The twin ladder approach to delivering digital transformation for SMB and Midmarket firms

Techaisle's most recent survey of 1600 SMBs & Midmarket firms (defined as 1 employee to 1000 employees), found that only 18% do not have any form of digital transformation initiative. Which means that 82% of SMBs are already on their digital transformation journey. And interestingly, 42% are taking a holistic view of digital transformation. What it means is that these 42% believe the Internet and digital technologies impact every aspect of the business and must become a core part of organizational strategy. What is more encouraging is that SMBs believe that in the next 2 years, 32% of their business activities would be digitized and increase of 30% from 2 years ago. Globally SMBs are expected to spend US$250 billion on digital transformation in 2018.
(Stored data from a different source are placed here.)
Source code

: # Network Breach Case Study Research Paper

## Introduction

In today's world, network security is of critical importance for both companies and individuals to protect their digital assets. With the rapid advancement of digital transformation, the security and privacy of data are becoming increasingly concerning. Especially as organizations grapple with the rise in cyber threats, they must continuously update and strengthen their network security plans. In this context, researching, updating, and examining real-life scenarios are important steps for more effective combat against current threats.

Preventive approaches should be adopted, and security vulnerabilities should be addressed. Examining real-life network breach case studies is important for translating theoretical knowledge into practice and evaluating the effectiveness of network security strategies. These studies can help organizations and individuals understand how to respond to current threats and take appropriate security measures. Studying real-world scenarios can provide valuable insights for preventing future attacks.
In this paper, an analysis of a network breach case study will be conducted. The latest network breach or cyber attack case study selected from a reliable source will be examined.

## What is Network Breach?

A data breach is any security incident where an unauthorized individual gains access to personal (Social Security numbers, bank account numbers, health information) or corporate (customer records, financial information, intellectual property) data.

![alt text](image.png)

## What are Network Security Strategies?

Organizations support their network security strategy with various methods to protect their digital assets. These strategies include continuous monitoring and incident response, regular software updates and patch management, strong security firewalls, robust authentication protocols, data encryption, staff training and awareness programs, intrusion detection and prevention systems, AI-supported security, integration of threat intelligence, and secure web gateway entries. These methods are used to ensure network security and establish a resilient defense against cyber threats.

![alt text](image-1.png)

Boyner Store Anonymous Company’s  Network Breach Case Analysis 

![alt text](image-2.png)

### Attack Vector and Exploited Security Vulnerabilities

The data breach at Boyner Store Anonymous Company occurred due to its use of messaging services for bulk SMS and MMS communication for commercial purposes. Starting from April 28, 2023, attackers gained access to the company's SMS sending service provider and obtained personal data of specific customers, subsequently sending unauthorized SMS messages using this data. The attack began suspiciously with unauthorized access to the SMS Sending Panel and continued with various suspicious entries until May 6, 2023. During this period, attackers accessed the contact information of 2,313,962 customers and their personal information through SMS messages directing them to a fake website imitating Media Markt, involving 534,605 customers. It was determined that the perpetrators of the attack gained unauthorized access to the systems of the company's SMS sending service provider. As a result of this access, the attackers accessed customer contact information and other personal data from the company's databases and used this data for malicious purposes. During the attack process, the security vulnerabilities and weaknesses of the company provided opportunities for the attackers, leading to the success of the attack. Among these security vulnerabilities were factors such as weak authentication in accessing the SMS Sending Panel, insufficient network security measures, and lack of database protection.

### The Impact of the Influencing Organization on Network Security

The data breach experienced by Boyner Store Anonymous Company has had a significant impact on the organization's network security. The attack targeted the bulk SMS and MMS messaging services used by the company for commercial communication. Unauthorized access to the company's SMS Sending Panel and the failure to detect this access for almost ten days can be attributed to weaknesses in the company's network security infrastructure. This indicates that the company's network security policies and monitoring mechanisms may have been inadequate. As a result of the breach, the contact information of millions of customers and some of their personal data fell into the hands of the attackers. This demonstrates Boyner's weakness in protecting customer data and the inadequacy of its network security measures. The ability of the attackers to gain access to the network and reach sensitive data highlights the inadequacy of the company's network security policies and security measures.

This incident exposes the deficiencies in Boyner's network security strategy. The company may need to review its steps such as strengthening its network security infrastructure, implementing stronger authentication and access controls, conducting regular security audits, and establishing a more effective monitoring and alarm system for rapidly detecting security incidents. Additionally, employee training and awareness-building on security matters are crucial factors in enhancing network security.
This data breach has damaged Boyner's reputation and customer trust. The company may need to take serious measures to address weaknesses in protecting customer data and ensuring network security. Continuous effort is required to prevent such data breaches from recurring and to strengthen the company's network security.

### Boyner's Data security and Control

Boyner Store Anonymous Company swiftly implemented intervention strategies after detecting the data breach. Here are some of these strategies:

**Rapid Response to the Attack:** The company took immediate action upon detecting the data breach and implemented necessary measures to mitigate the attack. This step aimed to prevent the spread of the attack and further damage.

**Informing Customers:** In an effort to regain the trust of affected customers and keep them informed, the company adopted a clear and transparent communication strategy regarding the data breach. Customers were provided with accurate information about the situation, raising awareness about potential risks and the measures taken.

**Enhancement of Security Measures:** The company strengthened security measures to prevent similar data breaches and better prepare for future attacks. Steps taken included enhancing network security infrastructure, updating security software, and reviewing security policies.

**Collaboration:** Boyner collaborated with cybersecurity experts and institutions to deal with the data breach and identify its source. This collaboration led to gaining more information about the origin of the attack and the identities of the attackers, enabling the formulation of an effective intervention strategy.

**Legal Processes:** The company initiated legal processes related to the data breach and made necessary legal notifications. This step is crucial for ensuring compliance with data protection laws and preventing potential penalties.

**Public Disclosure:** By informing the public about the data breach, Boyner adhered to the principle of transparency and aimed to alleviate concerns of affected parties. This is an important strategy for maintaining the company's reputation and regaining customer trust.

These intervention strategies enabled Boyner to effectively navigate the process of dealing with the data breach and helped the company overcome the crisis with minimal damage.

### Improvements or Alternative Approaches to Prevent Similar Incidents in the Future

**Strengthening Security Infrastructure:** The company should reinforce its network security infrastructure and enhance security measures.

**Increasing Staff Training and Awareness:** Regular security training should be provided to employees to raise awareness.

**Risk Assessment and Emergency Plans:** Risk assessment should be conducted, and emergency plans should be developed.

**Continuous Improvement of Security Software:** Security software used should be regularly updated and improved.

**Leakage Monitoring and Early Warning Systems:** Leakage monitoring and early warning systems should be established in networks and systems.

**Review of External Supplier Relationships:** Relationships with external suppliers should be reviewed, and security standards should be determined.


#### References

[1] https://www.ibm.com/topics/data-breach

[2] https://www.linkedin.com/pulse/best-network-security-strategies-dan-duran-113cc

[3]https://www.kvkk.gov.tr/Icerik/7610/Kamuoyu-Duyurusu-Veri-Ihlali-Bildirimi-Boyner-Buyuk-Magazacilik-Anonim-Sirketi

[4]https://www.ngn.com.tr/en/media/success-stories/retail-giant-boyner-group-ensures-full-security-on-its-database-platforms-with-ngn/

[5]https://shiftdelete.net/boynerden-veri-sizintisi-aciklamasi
Techaisle’s extensive research also identified that successful implementation requires a journey through digitization and digitalization, from substitution to augmentation to modification and redefinition, spanning all of the functions in an organization and all of the technology used to support its activities. Based on both quantitative survey and depth-discussions with SMB and midmarket businesses on the transformation journey Techaisle has developed the twin ladder view of digital transformation. Figure below presents a single-image depiction of the ‘twin ladders’ of digital transformation. The bottom set of steps is labelled “the technology ladder,” and stretches from the deployment of modern, flexible infrastructure to advanced IT-enabled capabilities. The technology ladder begins with the building blocks needed to establish infrastructure that is capable of supporting digital transformation. It includes mobility, virtualization, hyperconverged infrastructure & converged infrastructure and other technologies essential to provisioning advanced IT services. Businesses need to deploy and make use of the building blocks and platform technologies before they can launch initiatives that are truly transformative for their businesses and customers.